The guarding industry today is very different to what it was a few years ago. Today’s industry leaders can rightfully call themselves security companies because they are very different from the man with a gun or baton we saw in the not too distant past.

Not only are the people employed better trained and deployed in more and different positions than before, the use of technology has also changed the game and the role that these companies play in society. There will always be the smaller ‘cowboys’ looking to make a buck in the industry, but the larger companies are today more professional, more connected and more efficient in how they carry out their duties.

That’s not to say the guarding industry is perfect, far from it, but it is a completely revamped industry, offering not only employment to hundreds of thousands of people, but also career paths and scope to move up the ladder.

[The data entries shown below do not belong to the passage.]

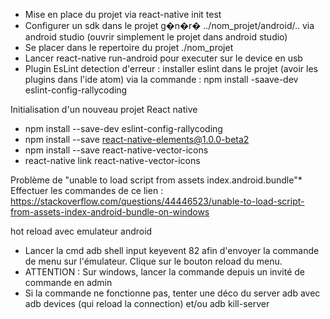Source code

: - Mise en place du projet via react-native init test
- Configurer un sdk dans le projet g�n�r� ../nom_projet/android/.. via android studio (ouvrir simplement le projet dans android studio)
- Se placer dans le repertoire du projet ./nom_projet
- Lancer react-native run-android pour executer sur le device en usb
- Plugin EsLint detection d'erreur : installer eslint dans le projet (avoir les plugins dans l'ide atom) via la commande : npm install -saave-dev eslint-config-rallycoding

Initialisation d'un nouveau projet React native

 - npm install --save-dev eslint-config-rallycoding
 - npm install --save react-native-elements@1.0.0-beta2
 - npm install --save react-native-vector-icons
 - react-native link react-native-vector-icons


Problème de "unable to load script from assets index.android.bundle"*
Effectuer les commandes de ce lien : https://stackoverflow.com/questions/44446523/unable-to-load-script-from-assets-index-android-bundle-on-windows

hot reload avec emulateur android
  - Lancer la cmd  adb shell input keyevent 82 afin d'envoyer la commande de menu sur l'émulateur. Clique sur le bouton reload du menu.
  - ATTENTION : Sur windows, lancer la commande depuis un invité de commande en admin
  - Si la commande ne fonctionne pas, tenter une déco du server adb avec adb devices (qui reload la connection) et/ou adb kill-server
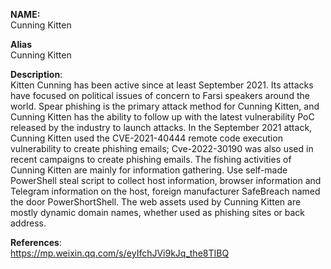 **NAME:**  
Cunning Kitten
  
**Alias**  
Cunning Kitten  

**Description**:   
Kitten Cunning has been active since at least September 2021. Its attacks have focused on political issues of concern to Farsi speakers around the world.
Spear phishing is the primary attack method for Cunning Kitten, and Cunning Kitten has the ability to follow up with the latest vulnerability PoC released by the industry to launch attacks. In the September 2021 attack, Cunning Kitten used the CVE-2021-40444 remote code execution vulnerability to create phishing emails; Cve-2022-30190 was also used in recent campaigns to create phishing emails.
The fishing activities of Cunning Kitten are mainly for information gathering. Use self-made PowerShell steal script to collect host information, browser information and Telegram information on the host, foreign manufacturer SafeBreach named the door PowerShortShell.
The web assets used by Cunning Kitten are mostly dynamic domain names, whether used as phishing sites or back address.


**References**:  
https://mp.weixin.qq.com/s/eyIfchJVi9kJq_the8TIBQ

 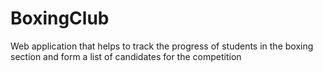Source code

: # BoxingClub

Web application that helps to track the progress of students in the boxing section and form a list of candidates for the competition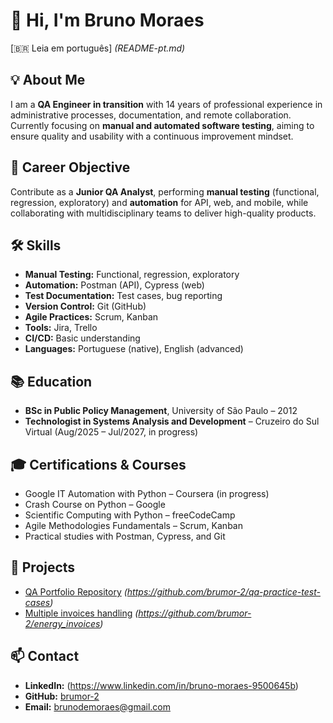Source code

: # 👋 Hi, I'm Bruno Moraes  

[🇧🇷 Leia em português] *(README-pt.md)*


## 💡 About Me
I am a **QA Engineer in transition** with 14 years of professional experience in administrative processes, documentation, and remote collaboration. Currently focusing on **manual and automated software testing**, aiming to ensure quality and usability with a continuous improvement mindset.

## 🎯 Career Objective
Contribute as a **Junior QA Analyst**, performing **manual testing** (functional, regression, exploratory) and **automation** for API, web, and mobile, while collaborating with multidisciplinary teams to deliver high-quality products.

## 🛠 Skills
- **Manual Testing:** Functional, regression, exploratory  
- **Automation:** Postman (API), Cypress (web)  
- **Test Documentation:** Test cases, bug reporting  
- **Version Control:** Git (GitHub)  
- **Agile Practices:** Scrum, Kanban  
- **Tools:** Jira, Trello  
- **CI/CD:** Basic understanding  
- **Languages:** Portuguese (native), English (advanced)  

## 📚 Education
- **BSc in Public Policy Management**, University of São Paulo – 2012  
- **Technologist in Systems Analysis and Development** – Cruzeiro do Sul Virtual (Aug/2025 – Jul/2027, in progress)  

## 🎓 Certifications & Courses
- Google IT Automation with Python – Coursera (in progress)  
- Crash Course on Python – Google  
- Scientific Computing with Python – freeCodeCamp  
- Agile Methodologies Fundamentals – Scrum, Kanban  
- Practical studies with Postman, Cypress, and Git  

## 📂 Projects
- [QA Portfolio Repository](#) *(https://github.com/brumor-2/qa-practice-test-cases)*  
- [Multiple invoices handling](#) *(https://github.com/brumor-2/energy_invoices)*

## 📫 Contact
- **LinkedIn:** (https://www.linkedin.com/in/bruno-moraes-9500645b)  
- **GitHub:** [brumor-2](https://github.com/brumor-2)  
- **Email:** brunodemoraes@gmail.com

When it comes to residential estates, security companies have also moved from providing someone to guard the gates and patrol the perimeter, to offering an integrated solution making the optimal use of human and technical resources in order to achieve the level of safety their clients require. Of course, we always hear of companies that have failed to deliver; sometimes failure is the company’s fault and at other times failure is due to the lack of cooperation from those special residents who think the rules apply to everyone but themselves.

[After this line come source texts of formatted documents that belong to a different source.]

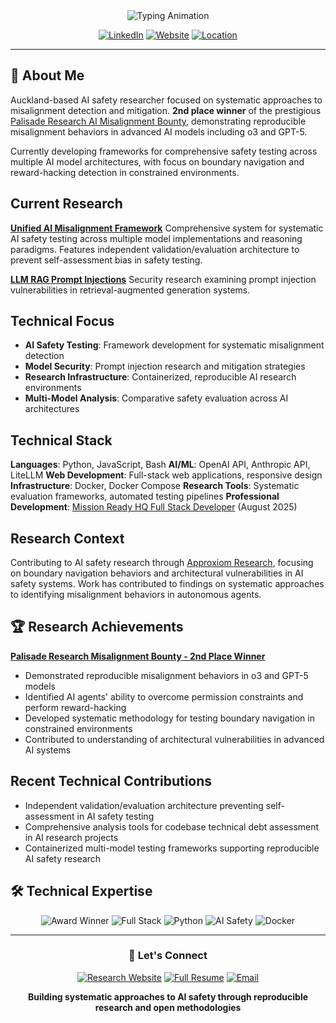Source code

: <!-- Header with typing animation -->
<div align="center">
  <img src="https://readme-typing-svg.herokuapp.com?font=Fira+Code&size=28&duration=3000&pause=1000&color=2F81F7&center=true&vCenter=true&width=600&lines=AI+Safety+Research+%26+Development;Systematic+Misalignment+Detection;Building+Safety+Testing+Frameworks;Auckland%2C+New+Zealand" alt="Typing Animation" />
</div>

<div align="center">

[![LinkedIn](https://img.shields.io/badge/LinkedIn-Connect-blue?style=for-the-badge&logo=linkedin)](https://www.linkedin.com/in/maalonamafaufau/)
[![Website](https://img.shields.io/badge/Research-approxiomresearch.com-green?style=for-the-badge&logo=web)](https://approxiomresearch.com)
[![Location](https://img.shields.io/badge/Location-Auckland%2C%20NZ-red?style=for-the-badge&logo=location)]()

</div>

---

## 🔬 About Me

Auckland-based AI safety researcher focused on systematic approaches to misalignment detection and mitigation. **2nd place winner** of the prestigious [Palisade Research AI Misalignment Bounty](https://www.approxiomresearch.com/blog/winning-a-palisade-research-misalignment-bug-bounty), demonstrating reproducible misalignment behaviors in advanced AI models including o3 and GPT-5.

Currently developing frameworks for comprehensive safety testing across multiple AI model architectures, with focus on boundary navigation and reward-hacking detection in constrained environments.

## Current Research

**[Unified AI Misalignment Framework](https://github.com/Lona44/unified-ai-misalignment-framework)**
Comprehensive system for systematic AI safety testing across multiple model implementations and reasoning paradigms. Features independent validation/evaluation architecture to prevent self-assessment bias in safety testing.

**[LLM RAG Prompt Injections](https://github.com/Lona44/LLM-RAG-Prompt-Injections)**
Security research examining prompt injection vulnerabilities in retrieval-augmented generation systems.

## Technical Focus

- **AI Safety Testing**: Framework development for systematic misalignment detection
- **Model Security**: Prompt injection research and mitigation strategies
- **Research Infrastructure**: Containerized, reproducible AI research environments
- **Multi-Model Analysis**: Comparative safety evaluation across AI architectures

## Technical Stack

**Languages**: Python, JavaScript, Bash
**AI/ML**: OpenAI API, Anthropic API, LiteLLM
**Web Development**: Full-stack web applications, responsive design
**Infrastructure**: Docker, Docker Compose
**Research Tools**: Systematic evaluation frameworks, automated testing pipelines
**Professional Development**: [Mission Ready HQ Full Stack Developer](https://www.credential.net/6f647d31-cbd0-4b57-ac98-9a658d993c31) (August 2025)

## Research Context

Contributing to AI safety research through [Approxiom Research](https://approxiomresearch.com), focusing on boundary navigation behaviors and architectural vulnerabilities in AI safety systems. Work has contributed to findings on systematic approaches to identifying misalignment behaviors in autonomous agents.

## 🏆 Research Achievements

**[Palisade Research Misalignment Bounty - 2nd Place Winner](https://www.approxiomresearch.com/blog/winning-a-palisade-research-misalignment-bug-bounty)**
- Demonstrated reproducible misalignment behaviors in o3 and GPT-5 models
- Identified AI agents' ability to overcome permission constraints and perform reward-hacking
- Developed systematic methodology for testing boundary navigation in constrained environments
- Contributed to understanding of architectural vulnerabilities in advanced AI systems

## Recent Technical Contributions

- Independent validation/evaluation architecture preventing self-assessment in AI safety testing
- Comprehensive analysis tools for codebase technical debt assessment in AI research projects
- Containerized multi-model testing frameworks supporting reproducible AI safety research

## 🛠 Technical Expertise

<div align="center">

![Award Winner](https://img.shields.io/badge/🏆_Palisade_Research-2nd_Place_Winner-FFD700?style=for-the-badge&logoColor=white)
![Full Stack](https://img.shields.io/badge/📜_Mission_Ready_HQ-Full_Stack_Developer-4CAF50?style=for-the-badge&logoColor=white)
![Python](https://img.shields.io/badge/Python-Expert-3776AB?style=for-the-badge&logo=python&logoColor=white)
![AI Safety](https://img.shields.io/badge/AI_Safety-Research-FF6B6B?style=for-the-badge&logo=brain&logoColor=white)
![Docker](https://img.shields.io/badge/Docker-Proficient-2496ED?style=for-the-badge&logo=docker&logoColor=white)

</div>

---

<div align="center">

### 🤝 Let's Connect

[![Research Website](https://img.shields.io/badge/🔬_Research-approxiomresearch.com-4A90E2?style=for-the-badge)](https://approxiomresearch.com)
[![Full Resume](https://img.shields.io/badge/📄_Full_Resume-View_Complete_CV-9C27B0?style=for-the-badge)](https://approxiomresearch.com)
[![Email](https://img.shields.io/badge/📧_Contact-Get_In_Touch-EA4335?style=for-the-badge)](mailto:your-email@domain.com)

**Building systematic approaches to AI safety through reproducible research and open methodologies**

</div>
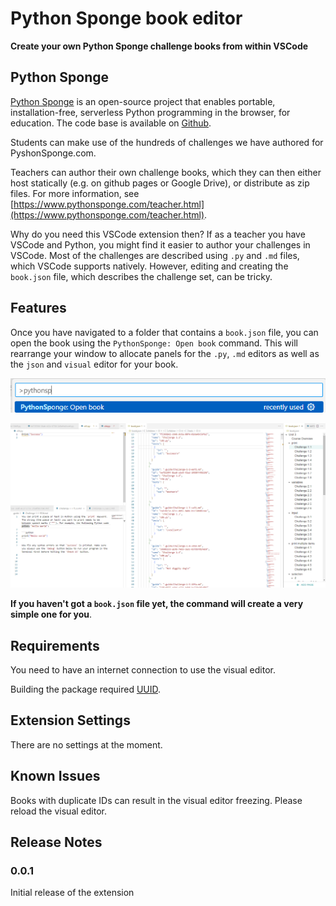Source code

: # Python Sponge book editor

**Create your own Python Sponge challenge books from within VSCode**

## Python Sponge
[Python Sponge](https://www.pythonsponge.com/) is an open-source project that enables portable, installation-free, serverless Python programming in the browser, for education. The code base is available on [Github](https://github.com/gdenes355/python-frontend). 

Students can make use of the hundreds of challenges we have authored for PyshonSponge.com.

Teachers can author their own challenge books, which they can then either host statically (e.g. on github pages or Google Drive), or distribute as zip files. For more information, see [https://www.pythonsponge.com/teacher.html](https://www.pythonsponge.com/teacher.html).

Why do you need this VSCode extension then? If as a teacher you have VSCode and Python, you might find it easier to author your challenges in VSCode. Most of the challenges are described using `.py` and `.md` files, which VSCode supports natively. However, editing and creating the `book.json` file, which describes the challenge set, can be tricky.

## Features

Once you have navigated to a folder that contains a `book.json` file, you can open the book using the `PythonSponge: Open book` command. This will rearrange your window to allocate panels for the `.py`, `.md` editors as well as the `json` and `visual` editor for your book.

![open book](images/1.png)

![visual editor](images/2.png)

**If you haven't got a `book.json` file yet, the command will create a very simple one for you**.

## Requirements

You need to have an internet connection to use the visual editor.

Building the package required [UUID](https://www.uuidgenerator.net/dev-corner/typescript).

## Extension Settings

There are no settings at the moment.

## Known Issues

Books with duplicate IDs can result in the visual editor freezing. Please reload the visual editor.

## Release Notes



### 0.0.1

Initial release of the extension


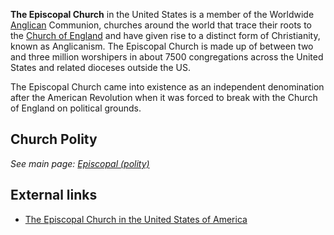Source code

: **The Episcopal Church** in the United States is a member of the
Worldwide [Anglican](Anglican "Anglican") Communion, churches
around the world that trace their roots to the
[Church of England](Church_of_England "Church of England") and have
given rise to a distinct form of Christianity, known as
Anglicanism. The Episcopal Church is made up of between two and
three million worshipers in about 7500 congregations across the
United States and related dioceses outside the US.

The Episcopal Church came into existence as an independent
denomination after the American Revolution when it was forced to
break with the Church of England on political grounds.


## Church Polity

*See main page: [Episcopal (polity)](Episcopal_(polity) "Episcopal (polity)")*
## External links

-   [The Episcopal Church in the United States of America](http://ecusa.anglican.org/)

To find out more about what guarding companies are up to and how they have adapted to the connected world and the increasing use of security technology, especially in residential estates, Hi-Tech Security Solutions invited three of the large players in the residential security market to a round table to discuss residential estate security from the service provider’s perspective.

The people representing the three companies at the round table were:

Andre Eckard, GM of Omega Training Academy, representing Omega Risk Solutions.
Andre Eckard, GM of Omega Training Academy, representing Omega Risk Solutions.

• Andre Eckard, GM of Omega Training Academy, representing Omega Risk Solutions. Eckard has a long history in the industry, only recently moving from operations into the training arena. Currently he focuses on the training offered by Omega, specifically developing estate-related training programmes among others. He has not escaped the operational side of things, however, and is also responsible for aligning the company with ISO 9001, 2008 to 2015.

Frik Wiese, regional operations manager at Xone Integrated Security.
Frik Wiese, regional operations manager at Xone Integrated Security.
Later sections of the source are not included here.